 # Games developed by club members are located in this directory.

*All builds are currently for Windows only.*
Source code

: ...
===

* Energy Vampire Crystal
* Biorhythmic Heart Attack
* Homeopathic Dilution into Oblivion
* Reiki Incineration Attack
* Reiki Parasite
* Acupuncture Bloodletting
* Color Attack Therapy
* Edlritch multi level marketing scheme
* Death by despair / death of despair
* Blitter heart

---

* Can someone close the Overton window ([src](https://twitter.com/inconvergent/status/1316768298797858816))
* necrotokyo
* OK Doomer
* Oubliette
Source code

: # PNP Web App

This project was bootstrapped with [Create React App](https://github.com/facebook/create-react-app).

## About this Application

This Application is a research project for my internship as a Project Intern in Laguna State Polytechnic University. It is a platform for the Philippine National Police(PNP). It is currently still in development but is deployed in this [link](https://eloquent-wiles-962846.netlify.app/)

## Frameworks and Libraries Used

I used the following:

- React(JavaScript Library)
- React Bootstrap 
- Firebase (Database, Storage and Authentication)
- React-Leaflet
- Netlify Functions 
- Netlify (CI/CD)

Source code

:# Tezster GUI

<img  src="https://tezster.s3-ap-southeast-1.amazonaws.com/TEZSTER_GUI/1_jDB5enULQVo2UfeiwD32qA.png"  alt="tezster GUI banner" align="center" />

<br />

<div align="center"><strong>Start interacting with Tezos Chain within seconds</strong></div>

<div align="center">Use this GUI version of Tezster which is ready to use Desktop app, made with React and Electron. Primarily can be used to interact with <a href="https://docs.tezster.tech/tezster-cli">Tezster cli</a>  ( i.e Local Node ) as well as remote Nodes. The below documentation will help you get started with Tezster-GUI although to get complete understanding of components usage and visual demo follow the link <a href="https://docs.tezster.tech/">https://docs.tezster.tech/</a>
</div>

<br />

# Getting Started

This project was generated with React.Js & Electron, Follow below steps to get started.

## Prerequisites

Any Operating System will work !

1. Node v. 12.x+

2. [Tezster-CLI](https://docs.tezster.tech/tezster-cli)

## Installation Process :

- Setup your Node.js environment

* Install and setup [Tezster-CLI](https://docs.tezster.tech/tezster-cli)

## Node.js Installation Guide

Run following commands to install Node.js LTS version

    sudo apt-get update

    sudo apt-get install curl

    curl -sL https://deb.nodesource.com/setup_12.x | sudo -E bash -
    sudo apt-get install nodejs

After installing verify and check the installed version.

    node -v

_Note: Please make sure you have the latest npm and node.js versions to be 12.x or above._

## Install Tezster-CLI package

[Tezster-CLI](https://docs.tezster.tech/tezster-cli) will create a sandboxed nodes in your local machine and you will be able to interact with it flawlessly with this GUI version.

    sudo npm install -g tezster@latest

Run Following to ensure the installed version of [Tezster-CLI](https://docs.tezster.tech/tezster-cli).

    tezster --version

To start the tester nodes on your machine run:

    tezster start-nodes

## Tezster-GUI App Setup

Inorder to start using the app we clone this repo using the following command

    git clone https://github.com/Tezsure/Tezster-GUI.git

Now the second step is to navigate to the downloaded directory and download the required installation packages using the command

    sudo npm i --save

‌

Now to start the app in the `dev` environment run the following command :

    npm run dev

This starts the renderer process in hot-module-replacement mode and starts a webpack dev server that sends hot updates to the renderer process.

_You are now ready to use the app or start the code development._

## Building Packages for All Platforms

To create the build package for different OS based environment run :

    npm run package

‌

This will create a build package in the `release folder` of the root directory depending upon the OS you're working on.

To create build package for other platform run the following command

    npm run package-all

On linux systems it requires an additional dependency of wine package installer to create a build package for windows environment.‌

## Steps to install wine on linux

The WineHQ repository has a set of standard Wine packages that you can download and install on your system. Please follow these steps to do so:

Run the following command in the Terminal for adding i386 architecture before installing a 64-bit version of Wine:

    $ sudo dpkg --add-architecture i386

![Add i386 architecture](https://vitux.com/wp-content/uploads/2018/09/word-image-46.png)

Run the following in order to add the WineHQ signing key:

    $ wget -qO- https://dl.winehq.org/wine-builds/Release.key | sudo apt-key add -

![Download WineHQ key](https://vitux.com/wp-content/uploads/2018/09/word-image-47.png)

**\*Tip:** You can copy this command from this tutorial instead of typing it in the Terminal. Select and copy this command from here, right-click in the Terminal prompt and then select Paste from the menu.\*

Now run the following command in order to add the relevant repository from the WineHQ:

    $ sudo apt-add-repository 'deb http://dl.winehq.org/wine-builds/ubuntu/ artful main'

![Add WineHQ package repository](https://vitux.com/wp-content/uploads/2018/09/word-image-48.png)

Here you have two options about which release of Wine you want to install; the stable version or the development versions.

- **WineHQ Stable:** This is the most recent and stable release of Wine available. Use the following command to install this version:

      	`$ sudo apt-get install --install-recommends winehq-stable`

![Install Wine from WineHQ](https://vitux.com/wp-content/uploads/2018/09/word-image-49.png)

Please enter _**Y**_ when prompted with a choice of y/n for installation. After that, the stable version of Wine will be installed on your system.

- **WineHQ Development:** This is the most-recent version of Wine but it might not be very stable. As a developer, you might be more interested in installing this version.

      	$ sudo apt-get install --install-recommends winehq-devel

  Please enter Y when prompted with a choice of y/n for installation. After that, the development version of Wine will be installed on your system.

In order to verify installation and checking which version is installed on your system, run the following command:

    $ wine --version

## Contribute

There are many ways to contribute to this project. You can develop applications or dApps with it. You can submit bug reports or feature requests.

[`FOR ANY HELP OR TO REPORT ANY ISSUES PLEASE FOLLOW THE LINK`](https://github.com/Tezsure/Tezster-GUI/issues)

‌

Your assignment ▸ Beginning with the first line and ending with the last, copy the material above exactly.

Solved exercise ▸
 # Games developed by club members are located in this directory.

*All builds are currently for Windows only.*
Source code

: ...
===

* Energy Vampire Crystal
* Biorhythmic Heart Attack
* Homeopathic Dilution into Oblivion
* Reiki Incineration Attack
* Reiki Parasite
* Acupuncture Bloodletting
* Color Attack Therapy
* Edlritch multi level marketing scheme
* Death by despair / death of despair
* Blitter heart

---

* Can someone close the Overton window ([src](https://twitter.com/inconvergent/status/1316768298797858816))
* necrotokyo
* OK Doomer
* Oubliette
Source code

: # PNP Web App

This project was bootstrapped with [Create React App](https://github.com/facebook/create-react-app).

## About this Application

This Application is a research project for my internship as a Project Intern in Laguna State Polytechnic University. It is a platform for the Philippine National Police(PNP). It is currently still in development but is deployed in this [link](https://eloquent-wiles-962846.netlify.app/)

## Frameworks and Libraries Used

I used the following:

- React(JavaScript Library)
- React Bootstrap 
- Firebase (Database, Storage and Authentication)
- React-Leaflet
- Netlify Functions 
- Netlify (CI/CD)

Source code

:# Tezster GUI

<img  src="https://tezster.s3-ap-southeast-1.amazonaws.com/TEZSTER_GUI/1_jDB5enULQVo2UfeiwD32qA.png"  alt="tezster GUI banner" align="center" />

<br />

<div align="center"><strong>Start interacting with Tezos Chain within seconds</strong></div>

<div align="center">Use this GUI version of Tezster which is ready to use Desktop app, made with React and Electron. Primarily can be used to interact with <a href="https://docs.tezster.tech/tezster-cli">Tezster cli</a>  ( i.e Local Node ) as well as remote Nodes. The below documentation will help you get started with Tezster-GUI although to get complete understanding of components usage and visual demo follow the link <a href="https://docs.tezster.tech/">https://docs.tezster.tech/</a>
</div>

<br />

# Getting Started

This project was generated with React.Js & Electron, Follow below steps to get started.

## Prerequisites

Any Operating System will work !

1. Node v. 12.x+

2. [Tezster-CLI](https://docs.tezster.tech/tezster-cli)

## Installation Process :

- Setup your Node.js environment

* Install and setup [Tezster-CLI](https://docs.tezster.tech/tezster-cli)

## Node.js Installation Guide

Run following commands to install Node.js LTS version

    sudo apt-get update

    sudo apt-get install curl

    curl -sL https://deb.nodesource.com/setup_12.x | sudo -E bash -
    sudo apt-get install nodejs

After installing verify and check the installed version.

    node -v

_Note: Please make sure you have the latest npm and node.js versions to be 12.x or above._

## Install Tezster-CLI package

[Tezster-CLI](https://docs.tezster.tech/tezster-cli) will create a sandboxed nodes in your local machine and you will be able to interact with it flawlessly with this GUI version.

    sudo npm install -g tezster@latest

Run Following to ensure the installed version of [Tezster-CLI](https://docs.tezster.tech/tezster-cli).

    tezster --version

To start the tester nodes on your machine run:

    tezster start-nodes

## Tezster-GUI App Setup

Inorder to start using the app we clone this repo using the following command

    git clone https://github.com/Tezsure/Tezster-GUI.git

Now the second step is to navigate to the downloaded directory and download the required installation packages using the command

    sudo npm i --save

‌

Now to start the app in the `dev` environment run the following command :

    npm run dev

This starts the renderer process in hot-module-replacement mode and starts a webpack dev server that sends hot updates to the renderer process.

_You are now ready to use the app or start the code development._

## Building Packages for All Platforms

To create the build package for different OS based environment run :

    npm run package

‌

This will create a build package in the `release folder` of the root directory depending upon the OS you're working on.

To create build package for other platform run the following command

    npm run package-all

On linux systems it requires an additional dependency of wine package installer to create a build package for windows environment.‌

## Steps to install wine on linux

The WineHQ repository has a set of standard Wine packages that you can download and install on your system. Please follow these steps to do so:

Run the following command in the Terminal for adding i386 architecture before installing a 64-bit version of Wine:

    $ sudo dpkg --add-architecture i386

![Add i386 architecture](https://vitux.com/wp-content/uploads/2018/09/word-image-46.png)

Run the following in order to add the WineHQ signing key:

    $ wget -qO- https://dl.winehq.org/wine-builds/Release.key | sudo apt-key add -

![Download WineHQ key](https://vitux.com/wp-content/uploads/2018/09/word-image-47.png)

**\*Tip:** You can copy this command from this tutorial instead of typing it in the Terminal. Select and copy this command from here, right-click in the Terminal prompt and then select Paste from the menu.\*

Now run the following command in order to add the relevant repository from the WineHQ:

    $ sudo apt-add-repository 'deb http://dl.winehq.org/wine-builds/ubuntu/ artful main'

![Add WineHQ package repository](https://vitux.com/wp-content/uploads/2018/09/word-image-48.png)

Here you have two options about which release of Wine you want to install; the stable version or the development versions.

- **WineHQ Stable:** This is the most recent and stable release of Wine available. Use the following command to install this version:

      	`$ sudo apt-get install --install-recommends winehq-stable`

![Install Wine from WineHQ](https://vitux.com/wp-content/uploads/2018/09/word-image-49.png)

Please enter _**Y**_ when prompted with a choice of y/n for installation. After that, the stable version of Wine will be installed on your system.

- **WineHQ Development:** This is the most-recent version of Wine but it might not be very stable. As a developer, you might be more interested in installing this version.

      	$ sudo apt-get install --install-recommends winehq-devel

  Please enter Y when prompted with a choice of y/n for installation. After that, the development version of Wine will be installed on your system.

In order to verify installation and checking which version is installed on your system, run the following command:

    $ wine --version

## Contribute

There are many ways to contribute to this project. You can develop applications or dApps with it. You can submit bug reports or feature requests.

[`FOR ANY HELP OR TO REPORT ANY ISSUES PLEASE FOLLOW THE LINK`](https://github.com/Tezsure/Tezster-GUI/issues)

‌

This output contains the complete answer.